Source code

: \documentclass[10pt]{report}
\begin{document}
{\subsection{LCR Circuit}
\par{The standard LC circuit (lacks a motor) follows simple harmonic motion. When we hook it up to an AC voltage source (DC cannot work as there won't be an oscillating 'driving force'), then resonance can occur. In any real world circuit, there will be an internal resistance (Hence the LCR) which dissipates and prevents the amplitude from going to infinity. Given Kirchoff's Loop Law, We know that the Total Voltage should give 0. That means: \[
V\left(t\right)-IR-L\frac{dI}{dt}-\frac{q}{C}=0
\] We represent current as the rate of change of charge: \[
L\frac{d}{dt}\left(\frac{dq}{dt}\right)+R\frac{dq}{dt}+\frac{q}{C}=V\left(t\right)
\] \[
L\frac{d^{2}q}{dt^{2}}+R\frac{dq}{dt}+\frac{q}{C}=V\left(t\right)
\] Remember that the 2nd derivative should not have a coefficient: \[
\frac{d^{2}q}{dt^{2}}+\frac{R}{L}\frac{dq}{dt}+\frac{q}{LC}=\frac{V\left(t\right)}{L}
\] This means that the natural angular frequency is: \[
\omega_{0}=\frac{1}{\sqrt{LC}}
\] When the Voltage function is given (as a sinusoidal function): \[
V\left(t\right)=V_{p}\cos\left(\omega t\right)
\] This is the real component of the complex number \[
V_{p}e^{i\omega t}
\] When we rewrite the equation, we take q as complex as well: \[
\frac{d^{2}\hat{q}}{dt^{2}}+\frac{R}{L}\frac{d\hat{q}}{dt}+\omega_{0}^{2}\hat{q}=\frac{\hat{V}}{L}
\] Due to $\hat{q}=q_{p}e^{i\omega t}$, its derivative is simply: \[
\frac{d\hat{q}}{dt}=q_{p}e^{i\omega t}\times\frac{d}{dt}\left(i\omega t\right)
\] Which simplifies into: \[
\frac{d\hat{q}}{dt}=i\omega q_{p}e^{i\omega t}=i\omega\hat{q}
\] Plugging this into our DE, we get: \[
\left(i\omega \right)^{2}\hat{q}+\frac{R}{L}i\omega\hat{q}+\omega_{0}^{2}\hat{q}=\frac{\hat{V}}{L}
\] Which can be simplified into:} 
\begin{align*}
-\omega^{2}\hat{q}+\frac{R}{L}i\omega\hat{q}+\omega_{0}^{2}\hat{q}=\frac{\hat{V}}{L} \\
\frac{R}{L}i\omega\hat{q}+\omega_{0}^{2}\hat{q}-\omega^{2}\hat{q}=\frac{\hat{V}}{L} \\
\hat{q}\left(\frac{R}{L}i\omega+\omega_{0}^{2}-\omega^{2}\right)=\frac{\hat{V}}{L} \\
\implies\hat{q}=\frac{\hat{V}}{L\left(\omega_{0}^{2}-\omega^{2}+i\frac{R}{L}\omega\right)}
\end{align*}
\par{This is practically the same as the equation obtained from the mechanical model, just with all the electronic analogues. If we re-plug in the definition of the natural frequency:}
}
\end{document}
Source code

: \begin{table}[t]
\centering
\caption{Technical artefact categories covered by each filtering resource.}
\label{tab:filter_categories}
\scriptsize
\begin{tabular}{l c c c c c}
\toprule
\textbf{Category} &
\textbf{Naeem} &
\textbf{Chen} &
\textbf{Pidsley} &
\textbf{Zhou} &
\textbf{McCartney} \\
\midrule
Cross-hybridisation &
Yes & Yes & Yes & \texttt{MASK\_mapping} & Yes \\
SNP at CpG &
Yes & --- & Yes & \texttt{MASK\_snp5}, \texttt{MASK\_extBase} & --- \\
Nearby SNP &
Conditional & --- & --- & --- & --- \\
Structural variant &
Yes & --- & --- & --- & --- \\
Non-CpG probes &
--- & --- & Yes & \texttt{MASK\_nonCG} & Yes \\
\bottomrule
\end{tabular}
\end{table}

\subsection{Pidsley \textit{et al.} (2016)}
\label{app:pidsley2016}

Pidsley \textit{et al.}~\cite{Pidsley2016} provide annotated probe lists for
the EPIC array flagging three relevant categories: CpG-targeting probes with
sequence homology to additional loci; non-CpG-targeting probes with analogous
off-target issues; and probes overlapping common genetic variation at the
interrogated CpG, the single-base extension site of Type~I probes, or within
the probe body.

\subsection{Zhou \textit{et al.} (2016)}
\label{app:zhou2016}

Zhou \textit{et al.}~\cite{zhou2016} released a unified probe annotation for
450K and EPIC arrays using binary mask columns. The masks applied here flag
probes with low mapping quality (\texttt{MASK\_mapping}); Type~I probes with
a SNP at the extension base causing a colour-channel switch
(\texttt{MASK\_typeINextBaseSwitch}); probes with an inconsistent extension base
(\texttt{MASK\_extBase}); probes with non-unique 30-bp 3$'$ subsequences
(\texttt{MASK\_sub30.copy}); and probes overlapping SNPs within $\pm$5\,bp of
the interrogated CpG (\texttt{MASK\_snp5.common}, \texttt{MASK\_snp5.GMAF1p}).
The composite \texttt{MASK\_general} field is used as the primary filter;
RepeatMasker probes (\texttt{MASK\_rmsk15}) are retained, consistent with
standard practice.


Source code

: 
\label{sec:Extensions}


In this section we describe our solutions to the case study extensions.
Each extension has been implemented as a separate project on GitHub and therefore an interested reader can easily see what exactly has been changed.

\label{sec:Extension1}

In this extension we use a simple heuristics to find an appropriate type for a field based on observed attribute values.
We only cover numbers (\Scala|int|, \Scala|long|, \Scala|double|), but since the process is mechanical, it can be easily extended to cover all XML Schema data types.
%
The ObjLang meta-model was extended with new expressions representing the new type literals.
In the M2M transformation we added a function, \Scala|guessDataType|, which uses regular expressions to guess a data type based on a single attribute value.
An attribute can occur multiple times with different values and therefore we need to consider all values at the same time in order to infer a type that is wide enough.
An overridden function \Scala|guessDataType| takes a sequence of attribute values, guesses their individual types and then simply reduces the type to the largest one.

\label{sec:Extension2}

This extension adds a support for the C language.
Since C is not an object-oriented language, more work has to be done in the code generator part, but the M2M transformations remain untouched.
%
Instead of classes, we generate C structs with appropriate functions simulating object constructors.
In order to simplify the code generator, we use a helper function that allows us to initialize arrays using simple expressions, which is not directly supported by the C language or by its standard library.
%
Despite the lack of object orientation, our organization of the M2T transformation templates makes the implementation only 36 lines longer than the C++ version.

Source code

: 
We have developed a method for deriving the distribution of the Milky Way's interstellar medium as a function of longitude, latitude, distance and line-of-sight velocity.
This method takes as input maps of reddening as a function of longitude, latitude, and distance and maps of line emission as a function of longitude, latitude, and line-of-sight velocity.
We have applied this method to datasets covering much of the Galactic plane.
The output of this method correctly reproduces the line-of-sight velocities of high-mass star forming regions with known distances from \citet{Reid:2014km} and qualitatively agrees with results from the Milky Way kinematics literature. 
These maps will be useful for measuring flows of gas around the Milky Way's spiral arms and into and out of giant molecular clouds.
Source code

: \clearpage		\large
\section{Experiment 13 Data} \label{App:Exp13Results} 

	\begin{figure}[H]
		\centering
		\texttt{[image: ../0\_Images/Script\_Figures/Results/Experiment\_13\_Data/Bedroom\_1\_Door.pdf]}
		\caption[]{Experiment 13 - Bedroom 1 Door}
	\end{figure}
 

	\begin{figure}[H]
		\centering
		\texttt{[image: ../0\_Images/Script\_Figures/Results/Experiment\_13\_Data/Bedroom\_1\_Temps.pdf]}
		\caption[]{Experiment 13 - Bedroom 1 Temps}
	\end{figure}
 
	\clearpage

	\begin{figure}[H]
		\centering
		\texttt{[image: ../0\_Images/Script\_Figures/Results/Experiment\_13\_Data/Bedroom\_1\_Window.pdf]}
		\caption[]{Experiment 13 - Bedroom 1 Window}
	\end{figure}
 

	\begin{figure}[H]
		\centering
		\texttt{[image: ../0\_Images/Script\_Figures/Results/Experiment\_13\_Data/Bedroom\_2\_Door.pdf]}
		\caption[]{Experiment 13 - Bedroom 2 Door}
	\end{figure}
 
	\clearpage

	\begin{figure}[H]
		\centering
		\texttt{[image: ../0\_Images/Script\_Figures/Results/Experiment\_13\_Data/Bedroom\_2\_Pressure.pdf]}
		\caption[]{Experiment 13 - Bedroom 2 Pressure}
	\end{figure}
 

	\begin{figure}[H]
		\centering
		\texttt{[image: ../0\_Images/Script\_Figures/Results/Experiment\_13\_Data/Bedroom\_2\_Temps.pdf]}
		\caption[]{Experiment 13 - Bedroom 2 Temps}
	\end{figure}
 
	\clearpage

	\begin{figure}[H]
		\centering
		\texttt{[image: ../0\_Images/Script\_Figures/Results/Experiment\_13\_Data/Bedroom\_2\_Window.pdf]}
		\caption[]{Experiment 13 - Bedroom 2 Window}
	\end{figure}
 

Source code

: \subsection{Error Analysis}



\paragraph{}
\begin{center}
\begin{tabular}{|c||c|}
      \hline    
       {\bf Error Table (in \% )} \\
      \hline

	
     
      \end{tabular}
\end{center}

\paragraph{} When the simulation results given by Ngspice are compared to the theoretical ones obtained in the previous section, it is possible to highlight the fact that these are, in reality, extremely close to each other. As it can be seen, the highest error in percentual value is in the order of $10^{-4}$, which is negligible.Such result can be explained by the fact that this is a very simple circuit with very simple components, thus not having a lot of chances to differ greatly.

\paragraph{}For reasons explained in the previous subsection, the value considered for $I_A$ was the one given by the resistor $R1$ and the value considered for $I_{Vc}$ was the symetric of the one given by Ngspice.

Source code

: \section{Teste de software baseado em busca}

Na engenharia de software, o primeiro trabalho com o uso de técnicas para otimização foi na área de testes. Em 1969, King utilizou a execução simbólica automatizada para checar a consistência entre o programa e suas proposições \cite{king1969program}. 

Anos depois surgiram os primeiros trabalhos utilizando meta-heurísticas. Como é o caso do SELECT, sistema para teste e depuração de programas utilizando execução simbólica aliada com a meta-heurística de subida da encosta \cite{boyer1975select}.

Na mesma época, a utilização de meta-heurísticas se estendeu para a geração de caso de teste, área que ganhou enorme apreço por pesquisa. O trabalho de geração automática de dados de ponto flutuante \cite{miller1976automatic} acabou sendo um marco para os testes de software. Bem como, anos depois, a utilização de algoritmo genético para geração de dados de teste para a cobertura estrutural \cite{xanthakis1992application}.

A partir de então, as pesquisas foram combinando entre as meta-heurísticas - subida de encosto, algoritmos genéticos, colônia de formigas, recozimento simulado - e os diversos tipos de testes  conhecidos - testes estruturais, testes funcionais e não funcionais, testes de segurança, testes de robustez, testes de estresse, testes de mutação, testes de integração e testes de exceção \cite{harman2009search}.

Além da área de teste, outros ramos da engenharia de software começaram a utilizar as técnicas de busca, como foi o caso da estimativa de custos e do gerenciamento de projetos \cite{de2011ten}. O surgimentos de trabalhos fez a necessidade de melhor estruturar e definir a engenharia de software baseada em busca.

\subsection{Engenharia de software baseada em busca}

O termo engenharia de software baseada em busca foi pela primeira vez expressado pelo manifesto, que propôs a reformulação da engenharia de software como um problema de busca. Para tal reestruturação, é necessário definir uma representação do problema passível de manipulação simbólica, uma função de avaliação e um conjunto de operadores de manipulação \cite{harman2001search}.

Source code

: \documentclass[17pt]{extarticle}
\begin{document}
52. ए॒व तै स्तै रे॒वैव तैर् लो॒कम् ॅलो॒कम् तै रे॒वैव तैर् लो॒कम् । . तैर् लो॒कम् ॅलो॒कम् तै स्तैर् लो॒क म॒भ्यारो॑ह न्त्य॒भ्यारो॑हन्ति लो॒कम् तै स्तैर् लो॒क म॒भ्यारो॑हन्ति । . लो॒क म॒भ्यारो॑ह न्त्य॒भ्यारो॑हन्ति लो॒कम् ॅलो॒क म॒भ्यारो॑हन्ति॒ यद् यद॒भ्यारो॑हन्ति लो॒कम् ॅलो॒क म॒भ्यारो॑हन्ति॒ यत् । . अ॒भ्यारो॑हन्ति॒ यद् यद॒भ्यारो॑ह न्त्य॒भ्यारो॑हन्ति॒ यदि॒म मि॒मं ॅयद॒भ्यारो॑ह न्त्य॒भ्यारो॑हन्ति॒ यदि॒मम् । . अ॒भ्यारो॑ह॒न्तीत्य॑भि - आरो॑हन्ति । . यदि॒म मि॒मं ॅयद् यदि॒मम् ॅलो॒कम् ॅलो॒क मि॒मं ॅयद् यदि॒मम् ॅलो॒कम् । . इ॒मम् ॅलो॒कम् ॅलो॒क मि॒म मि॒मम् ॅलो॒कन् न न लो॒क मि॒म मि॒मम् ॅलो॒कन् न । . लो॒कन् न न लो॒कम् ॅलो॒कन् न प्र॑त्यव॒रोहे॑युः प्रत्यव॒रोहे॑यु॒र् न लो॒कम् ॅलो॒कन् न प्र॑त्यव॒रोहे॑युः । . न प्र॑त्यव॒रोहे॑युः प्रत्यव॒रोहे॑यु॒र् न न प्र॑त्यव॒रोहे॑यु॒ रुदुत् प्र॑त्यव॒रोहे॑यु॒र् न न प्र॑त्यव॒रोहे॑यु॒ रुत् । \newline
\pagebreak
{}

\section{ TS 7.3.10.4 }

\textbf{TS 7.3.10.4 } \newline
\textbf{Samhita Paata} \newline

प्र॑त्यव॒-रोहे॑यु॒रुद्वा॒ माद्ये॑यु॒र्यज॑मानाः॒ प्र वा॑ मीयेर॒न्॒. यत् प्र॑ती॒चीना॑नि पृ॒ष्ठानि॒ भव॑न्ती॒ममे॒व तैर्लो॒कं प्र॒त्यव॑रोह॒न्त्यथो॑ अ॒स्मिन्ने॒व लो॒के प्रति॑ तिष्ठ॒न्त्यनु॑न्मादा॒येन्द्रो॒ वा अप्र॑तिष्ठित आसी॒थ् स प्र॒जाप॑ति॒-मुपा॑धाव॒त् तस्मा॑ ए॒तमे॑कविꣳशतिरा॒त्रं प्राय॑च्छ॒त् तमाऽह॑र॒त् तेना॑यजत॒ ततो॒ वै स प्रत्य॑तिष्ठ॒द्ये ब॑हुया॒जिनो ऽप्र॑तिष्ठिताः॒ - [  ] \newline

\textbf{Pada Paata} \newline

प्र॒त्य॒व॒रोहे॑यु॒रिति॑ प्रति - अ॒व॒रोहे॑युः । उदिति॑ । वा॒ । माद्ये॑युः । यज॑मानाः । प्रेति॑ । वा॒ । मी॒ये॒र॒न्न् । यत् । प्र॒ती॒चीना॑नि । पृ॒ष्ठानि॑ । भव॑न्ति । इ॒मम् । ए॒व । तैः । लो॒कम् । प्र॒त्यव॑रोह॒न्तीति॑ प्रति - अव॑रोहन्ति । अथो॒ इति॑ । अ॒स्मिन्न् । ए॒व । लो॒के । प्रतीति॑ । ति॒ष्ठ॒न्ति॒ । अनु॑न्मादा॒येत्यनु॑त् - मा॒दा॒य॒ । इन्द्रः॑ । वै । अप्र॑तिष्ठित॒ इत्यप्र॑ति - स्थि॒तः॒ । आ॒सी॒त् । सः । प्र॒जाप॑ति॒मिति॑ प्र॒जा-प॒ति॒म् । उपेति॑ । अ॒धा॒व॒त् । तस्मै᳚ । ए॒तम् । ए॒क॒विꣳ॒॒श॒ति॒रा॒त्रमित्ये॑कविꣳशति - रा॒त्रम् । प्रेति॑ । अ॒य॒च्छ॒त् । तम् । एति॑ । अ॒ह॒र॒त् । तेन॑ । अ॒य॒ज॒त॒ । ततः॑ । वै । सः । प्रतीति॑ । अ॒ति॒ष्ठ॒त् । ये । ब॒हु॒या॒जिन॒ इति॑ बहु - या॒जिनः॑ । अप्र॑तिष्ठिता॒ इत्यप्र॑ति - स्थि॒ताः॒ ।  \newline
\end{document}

-=-=-

**Task details:**
When the line with "a SNP at the" is reached in the data above, start copying there, and copy each line exactly until the line with "This extension adds" has been copied; copy nothing else.

**Exercise output:**
a SNP at the extension base causing a colour-channel switch
(\texttt{MASK\_typeINextBaseSwitch}); probes with an inconsistent extension base
(\texttt{MASK\_extBase}); probes with non-unique 30-bp 3$'$ subsequences
(\texttt{MASK\_sub30.copy}); and probes overlapping SNPs within $\pm$5\,bp of
the interrogated CpG (\texttt{MASK\_snp5.common}, \texttt{MASK\_snp5.GMAF1p}).
The composite \texttt{MASK\_general} field is used as the primary filter;
RepeatMasker probes (\texttt{MASK\_rmsk15}) are retained, consistent with
standard practice.


Source code

: 
\label{sec:Extensions}


In this section we describe our solutions to the case study extensions.
Each extension has been implemented as a separate project on GitHub and therefore an interested reader can easily see what exactly has been changed.

\label{sec:Extension1}

In this extension we use a simple heuristics to find an appropriate type for a field based on observed attribute values.
We only cover numbers (\Scala|int|, \Scala|long|, \Scala|double|), but since the process is mechanical, it can be easily extended to cover all XML Schema data types.
%
The ObjLang meta-model was extended with new expressions representing the new type literals.
In the M2M transformation we added a function, \Scala|guessDataType|, which uses regular expressions to guess a data type based on a single attribute value.
An attribute can occur multiple times with different values and therefore we need to consider all values at the same time in order to infer a type that is wide enough.
An overridden function \Scala|guessDataType| takes a sequence of attribute values, guesses their individual types and then simply reduces the type to the largest one.

\label{sec:Extension2}

This extension adds a support for the C language.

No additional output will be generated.